IS he really the killer of grandmother Georgina Edmonds?

That was the question posed to jurors this morning by barrister Tim Mousley QC as he opened the defence case of accused murderer Matthew Hamlen at Winchester Crown Court.

He described the killing of Georgina Edmonds as a "whodunit" but said that unlike an Agatha Christie story there was not a number of suspects to choose from.

He went on to suggest to jurors that "it doesn't stack up" and was "fanciful" for the prosecution to imply it was Hamlen, a man "so laden with debt he was driven to kill".

He said: "Whoever killed Mrs Georgina Edmonds committed a vile and brutal offence. There were repeated deliberate wounds to her over a period of time. We are not concerned in this case with a momentary act of violence, it's something considerably more vile and brutal than that."

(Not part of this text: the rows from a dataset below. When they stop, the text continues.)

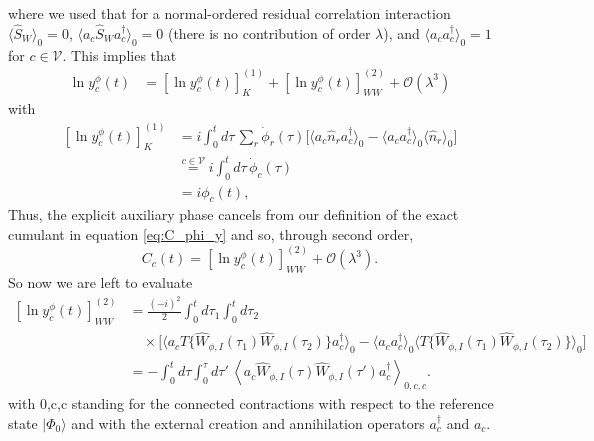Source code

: where we used that for a normal-ordered residual correlation interaction $\langle\hat S_W\rangle_0=0$, $\langle a_c\hat S_Wa_c^\dagger\rangle_0=0$ (there is no contribution of order $\lambda$), and $\langle a_ca_c^\dagger\rangle_0=1$ for $c\in\mathcal V$. This 
implies that
\begin{align}
    \ln y_c^\phi(t)
    &=
    \left[\ln y_c^\phi(t)\right]_{K}^{(1)}
    +
    \left[\ln y_c^\phi(t)\right]_{WW}^{(2)}
    +
    \mathcal O(\lambda^3)\end{align}
with
\begin{align}
    \left[\ln y_c^\phi(t)\right]_{K}^{(1)}
    &=
    i\int_0^t d\tau\,
    \sum_r\dot{\phi}_r(\tau)
    \Big[
        \langle
        a_c\hat n_r a_c^\dagger
        \rangle_0
        -
        \langle
        a_ca_c^\dagger
        \rangle_0
        \langle\hat n_r\rangle_0
    \Big]\\
&\overset{c\in\mathcal V}{=}
    i\int_0^t d\tau\,
    \dot{\phi}_c(\tau) \\
&= i\phi_c(t),
\end{align}
Thus, the explicit auxiliary phase cancels from our definition of the exact cumulant in equation \eqref{eq:C_phi_y} and so, through second order,
\begin{equation}
    {
    C_c(t)
    =
    \left[\ln y_c^\phi(t)\right]_{WW}^{(2)}
    +
    \mathcal O(\lambda^3).
    }
    \label{eq:C_equals_WW_second}
\end{equation}
So now we are left to evaluate
\begin{align}
    \left[\ln y_c^\phi(t)\right]_{WW}^{(2)}
    &=
    \frac{(-i)^2}{2}
    \int_0^t d\tau_1
    \int_0^t d\tau_2
    \nonumber\\
    &\quad\times
    \Big[
        \langle
        a_c
        T\{
        \hat W_{\phi,I}(\tau_1)
        \hat W_{\phi,I}(\tau_2)
        \}
        a_c^\dagger
        \rangle_0 -
        \langle a_ca_c^\dagger\rangle_0
        \langle
        T\{
        \hat W_{\phi,I}(\tau_1)
        \hat W_{\phi,I}(\tau_2)
        \}
        \rangle_0
    \Big]\\
&    =
    -
    \int_0^t d\tau
    \int_0^\tau d\tau'\,
    \left\langle
    a_c
    \hat W_{\phi,I}(\tau)
    \hat W_{\phi,I}(\tau')
    a_c^\dagger
    \right\rangle_{0,c,c}.
\end{align}
with 0,c,c standing for the connected contractions with respect to the reference state $|\Phi_0\rangle$ and with the external creation and annihilation operators $a_c^\dagger$ and $a_c$.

Mr Mousley went in to say how what happened on the day of the murder on January 11, 2008, in Mrs Edmonds home in Kiln Lane, Brambridge, "remains a mystery".

He asked jurors to be sure that the motive for battering the 77 year old to death was actually for money and not someone who purposely made it look like that "to shift the blame".

Talking about Hamlen, who he described as having been "incarcerated" behind a glass screen in the court, he added: "I submit that this killing takes a certain type of person. You need to ask yourself does he really have it in him to commit such a terrible act if violence for just a few hundred pounds."

Hamlen, 33, of Hamilton Road, Bishopstoke, denies murder.